Scan the records beneath this line for the line holding "- JWT Authentication: Logs" and the line holding "- Latency-Aware Requests: Optionally", then transcribe exactly those two and all lines between.

━━━━━━━━━━━━━━━━

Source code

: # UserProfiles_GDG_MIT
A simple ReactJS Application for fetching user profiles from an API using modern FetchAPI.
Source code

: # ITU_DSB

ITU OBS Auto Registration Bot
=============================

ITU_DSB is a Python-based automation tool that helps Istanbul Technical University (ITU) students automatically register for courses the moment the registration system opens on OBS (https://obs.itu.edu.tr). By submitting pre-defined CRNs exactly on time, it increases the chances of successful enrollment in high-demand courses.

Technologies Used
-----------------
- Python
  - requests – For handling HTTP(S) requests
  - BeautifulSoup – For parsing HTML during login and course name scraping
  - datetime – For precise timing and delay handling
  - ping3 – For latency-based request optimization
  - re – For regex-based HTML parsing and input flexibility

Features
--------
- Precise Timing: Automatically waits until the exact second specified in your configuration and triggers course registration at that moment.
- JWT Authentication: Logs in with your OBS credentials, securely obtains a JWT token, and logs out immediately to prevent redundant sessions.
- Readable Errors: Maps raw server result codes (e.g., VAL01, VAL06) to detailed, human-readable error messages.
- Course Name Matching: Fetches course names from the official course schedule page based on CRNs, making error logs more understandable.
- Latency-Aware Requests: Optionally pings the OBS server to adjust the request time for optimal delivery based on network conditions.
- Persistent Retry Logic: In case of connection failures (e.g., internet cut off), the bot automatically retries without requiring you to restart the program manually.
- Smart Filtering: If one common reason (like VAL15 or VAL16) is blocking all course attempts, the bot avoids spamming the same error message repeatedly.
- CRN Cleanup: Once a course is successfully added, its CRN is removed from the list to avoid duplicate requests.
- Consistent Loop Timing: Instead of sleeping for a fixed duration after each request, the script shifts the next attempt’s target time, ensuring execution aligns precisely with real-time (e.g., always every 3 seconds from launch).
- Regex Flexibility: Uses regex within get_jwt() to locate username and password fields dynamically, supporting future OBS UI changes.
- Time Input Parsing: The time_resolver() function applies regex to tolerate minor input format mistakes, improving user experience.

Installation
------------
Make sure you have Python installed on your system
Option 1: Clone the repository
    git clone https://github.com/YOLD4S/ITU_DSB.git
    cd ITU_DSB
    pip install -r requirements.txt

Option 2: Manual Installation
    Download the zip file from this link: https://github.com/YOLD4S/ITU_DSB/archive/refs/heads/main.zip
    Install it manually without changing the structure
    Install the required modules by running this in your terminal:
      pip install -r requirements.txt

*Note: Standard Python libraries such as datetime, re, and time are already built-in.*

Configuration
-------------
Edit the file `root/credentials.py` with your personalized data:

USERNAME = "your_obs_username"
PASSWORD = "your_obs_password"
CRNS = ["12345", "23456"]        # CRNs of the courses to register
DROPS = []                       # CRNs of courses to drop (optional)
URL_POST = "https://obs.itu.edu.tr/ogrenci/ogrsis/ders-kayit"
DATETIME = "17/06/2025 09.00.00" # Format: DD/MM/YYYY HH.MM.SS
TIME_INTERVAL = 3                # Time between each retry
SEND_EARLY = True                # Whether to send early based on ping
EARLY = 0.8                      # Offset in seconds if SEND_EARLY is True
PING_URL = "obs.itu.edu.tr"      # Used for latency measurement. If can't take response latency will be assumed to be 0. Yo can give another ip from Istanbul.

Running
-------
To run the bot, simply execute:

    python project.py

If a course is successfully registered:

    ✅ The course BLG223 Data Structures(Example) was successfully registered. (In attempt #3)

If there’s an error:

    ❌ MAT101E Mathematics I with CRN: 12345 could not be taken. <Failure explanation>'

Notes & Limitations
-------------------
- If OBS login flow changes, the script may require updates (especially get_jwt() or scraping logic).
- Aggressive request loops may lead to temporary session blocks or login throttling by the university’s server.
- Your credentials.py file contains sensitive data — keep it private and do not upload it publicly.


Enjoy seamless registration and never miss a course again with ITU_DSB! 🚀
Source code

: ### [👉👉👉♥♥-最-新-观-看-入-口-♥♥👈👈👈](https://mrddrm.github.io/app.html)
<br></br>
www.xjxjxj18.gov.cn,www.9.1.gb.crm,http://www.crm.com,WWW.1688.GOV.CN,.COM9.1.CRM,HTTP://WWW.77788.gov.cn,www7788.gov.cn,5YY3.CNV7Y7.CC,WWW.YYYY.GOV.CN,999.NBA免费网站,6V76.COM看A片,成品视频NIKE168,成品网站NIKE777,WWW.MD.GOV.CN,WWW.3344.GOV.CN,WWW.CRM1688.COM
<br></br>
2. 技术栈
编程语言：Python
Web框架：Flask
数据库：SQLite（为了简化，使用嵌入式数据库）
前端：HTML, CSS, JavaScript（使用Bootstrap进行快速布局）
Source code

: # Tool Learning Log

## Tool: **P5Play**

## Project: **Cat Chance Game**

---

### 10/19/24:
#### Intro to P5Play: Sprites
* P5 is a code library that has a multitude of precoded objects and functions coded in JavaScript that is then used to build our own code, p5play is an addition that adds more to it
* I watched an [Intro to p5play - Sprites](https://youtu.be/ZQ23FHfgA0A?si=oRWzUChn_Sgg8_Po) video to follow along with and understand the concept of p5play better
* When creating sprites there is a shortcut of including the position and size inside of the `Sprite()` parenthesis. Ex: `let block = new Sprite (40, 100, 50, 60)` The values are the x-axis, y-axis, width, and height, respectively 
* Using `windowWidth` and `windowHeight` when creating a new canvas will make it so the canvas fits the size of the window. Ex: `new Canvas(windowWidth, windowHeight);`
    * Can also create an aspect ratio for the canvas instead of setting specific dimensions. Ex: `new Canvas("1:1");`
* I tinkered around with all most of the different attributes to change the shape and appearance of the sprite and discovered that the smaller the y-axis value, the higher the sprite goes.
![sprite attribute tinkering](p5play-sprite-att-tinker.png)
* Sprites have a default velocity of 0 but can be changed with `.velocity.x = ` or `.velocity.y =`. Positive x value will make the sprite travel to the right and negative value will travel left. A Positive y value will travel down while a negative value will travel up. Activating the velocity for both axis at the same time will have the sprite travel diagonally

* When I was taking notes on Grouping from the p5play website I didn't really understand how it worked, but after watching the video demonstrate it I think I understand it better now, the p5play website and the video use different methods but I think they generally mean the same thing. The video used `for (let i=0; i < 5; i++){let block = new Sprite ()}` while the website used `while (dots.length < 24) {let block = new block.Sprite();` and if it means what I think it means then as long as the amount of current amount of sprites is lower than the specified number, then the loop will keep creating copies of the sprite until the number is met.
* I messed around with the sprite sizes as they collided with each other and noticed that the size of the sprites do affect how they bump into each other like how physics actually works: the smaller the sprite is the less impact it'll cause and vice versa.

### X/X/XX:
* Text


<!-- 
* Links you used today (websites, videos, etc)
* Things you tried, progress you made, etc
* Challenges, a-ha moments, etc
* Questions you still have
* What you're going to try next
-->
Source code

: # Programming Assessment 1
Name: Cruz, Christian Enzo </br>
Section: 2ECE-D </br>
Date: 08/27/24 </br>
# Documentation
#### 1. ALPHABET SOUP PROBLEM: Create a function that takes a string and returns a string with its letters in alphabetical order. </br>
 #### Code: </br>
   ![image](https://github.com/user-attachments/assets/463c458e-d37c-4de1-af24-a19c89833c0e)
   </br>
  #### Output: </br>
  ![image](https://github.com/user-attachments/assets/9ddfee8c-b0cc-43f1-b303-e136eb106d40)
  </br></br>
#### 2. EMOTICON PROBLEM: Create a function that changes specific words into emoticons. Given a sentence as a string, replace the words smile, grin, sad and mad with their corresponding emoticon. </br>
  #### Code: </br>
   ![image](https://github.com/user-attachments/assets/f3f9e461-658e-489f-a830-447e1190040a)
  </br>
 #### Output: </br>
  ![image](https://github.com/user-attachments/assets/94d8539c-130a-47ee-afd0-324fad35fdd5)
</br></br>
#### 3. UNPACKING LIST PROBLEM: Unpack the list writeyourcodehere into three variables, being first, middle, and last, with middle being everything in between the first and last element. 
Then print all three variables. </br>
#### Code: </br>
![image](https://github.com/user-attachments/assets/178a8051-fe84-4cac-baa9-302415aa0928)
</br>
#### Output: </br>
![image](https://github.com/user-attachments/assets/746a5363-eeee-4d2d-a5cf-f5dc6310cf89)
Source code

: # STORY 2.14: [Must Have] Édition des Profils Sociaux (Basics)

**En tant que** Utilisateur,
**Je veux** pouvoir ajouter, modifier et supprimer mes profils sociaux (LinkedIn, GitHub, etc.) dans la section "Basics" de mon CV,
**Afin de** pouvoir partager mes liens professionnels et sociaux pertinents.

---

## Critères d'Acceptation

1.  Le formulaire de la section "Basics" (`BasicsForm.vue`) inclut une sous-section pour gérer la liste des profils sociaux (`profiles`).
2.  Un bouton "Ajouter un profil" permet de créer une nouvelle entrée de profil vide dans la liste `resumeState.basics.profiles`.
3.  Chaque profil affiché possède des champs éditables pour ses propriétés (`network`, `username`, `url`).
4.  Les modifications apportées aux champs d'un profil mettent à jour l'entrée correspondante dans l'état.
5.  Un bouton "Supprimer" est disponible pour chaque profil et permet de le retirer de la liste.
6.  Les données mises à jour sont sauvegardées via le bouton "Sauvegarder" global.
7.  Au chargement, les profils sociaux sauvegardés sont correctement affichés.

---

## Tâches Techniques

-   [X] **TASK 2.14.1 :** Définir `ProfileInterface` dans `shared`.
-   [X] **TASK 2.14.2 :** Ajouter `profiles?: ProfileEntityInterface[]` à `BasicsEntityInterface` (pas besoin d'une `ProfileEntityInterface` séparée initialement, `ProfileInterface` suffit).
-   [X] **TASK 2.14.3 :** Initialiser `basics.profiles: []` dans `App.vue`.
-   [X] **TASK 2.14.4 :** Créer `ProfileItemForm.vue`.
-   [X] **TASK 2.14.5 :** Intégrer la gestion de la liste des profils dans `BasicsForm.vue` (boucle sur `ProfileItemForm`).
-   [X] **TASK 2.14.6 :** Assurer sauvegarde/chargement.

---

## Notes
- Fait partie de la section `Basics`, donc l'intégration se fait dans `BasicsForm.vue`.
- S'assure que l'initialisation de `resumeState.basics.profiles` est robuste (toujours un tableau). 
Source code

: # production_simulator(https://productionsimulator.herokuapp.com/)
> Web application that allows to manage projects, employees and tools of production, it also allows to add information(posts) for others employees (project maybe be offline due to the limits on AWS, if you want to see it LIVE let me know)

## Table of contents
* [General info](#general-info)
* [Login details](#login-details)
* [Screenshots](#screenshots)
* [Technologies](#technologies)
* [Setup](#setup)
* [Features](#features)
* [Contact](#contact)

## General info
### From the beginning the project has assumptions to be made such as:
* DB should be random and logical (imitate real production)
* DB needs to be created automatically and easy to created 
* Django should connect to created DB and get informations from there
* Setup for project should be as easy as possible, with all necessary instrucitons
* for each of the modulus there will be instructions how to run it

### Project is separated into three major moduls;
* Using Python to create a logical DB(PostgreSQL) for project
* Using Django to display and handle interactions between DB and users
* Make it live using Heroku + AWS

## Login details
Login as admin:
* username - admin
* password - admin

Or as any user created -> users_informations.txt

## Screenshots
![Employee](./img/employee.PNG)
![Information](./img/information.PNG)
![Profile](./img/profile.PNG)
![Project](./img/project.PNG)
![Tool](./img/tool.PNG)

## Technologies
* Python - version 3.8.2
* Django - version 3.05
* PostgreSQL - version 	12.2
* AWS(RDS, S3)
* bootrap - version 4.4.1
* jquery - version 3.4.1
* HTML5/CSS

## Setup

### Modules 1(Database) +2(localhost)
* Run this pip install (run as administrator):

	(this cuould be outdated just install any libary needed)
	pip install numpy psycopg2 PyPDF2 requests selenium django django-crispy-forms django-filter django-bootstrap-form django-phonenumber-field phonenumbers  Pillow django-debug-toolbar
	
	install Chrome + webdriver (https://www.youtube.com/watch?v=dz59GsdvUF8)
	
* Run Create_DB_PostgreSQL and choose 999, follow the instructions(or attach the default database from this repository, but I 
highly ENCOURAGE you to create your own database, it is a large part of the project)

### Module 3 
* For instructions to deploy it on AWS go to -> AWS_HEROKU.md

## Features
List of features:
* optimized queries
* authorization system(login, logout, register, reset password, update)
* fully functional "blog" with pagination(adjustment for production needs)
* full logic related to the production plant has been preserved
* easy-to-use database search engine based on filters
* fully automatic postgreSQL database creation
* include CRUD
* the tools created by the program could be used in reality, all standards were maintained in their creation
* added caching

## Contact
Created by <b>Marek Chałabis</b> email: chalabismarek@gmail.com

━━━━━━━━━━━━━━━━

TASK SOLUTION:
- JWT Authentication: Logs in with your OBS credentials, securely obtains a JWT token, and logs out immediately to prevent redundant sessions.
- Readable Errors: Maps raw server result codes (e.g., VAL01, VAL06) to detailed, human-readable error messages.
- Course Name Matching: Fetches course names from the official course schedule page based on CRNs, making error logs more understandable.
- Latency-Aware Requests: Optionally pings the OBS server to adjust the request time for optimal delivery based on network conditions.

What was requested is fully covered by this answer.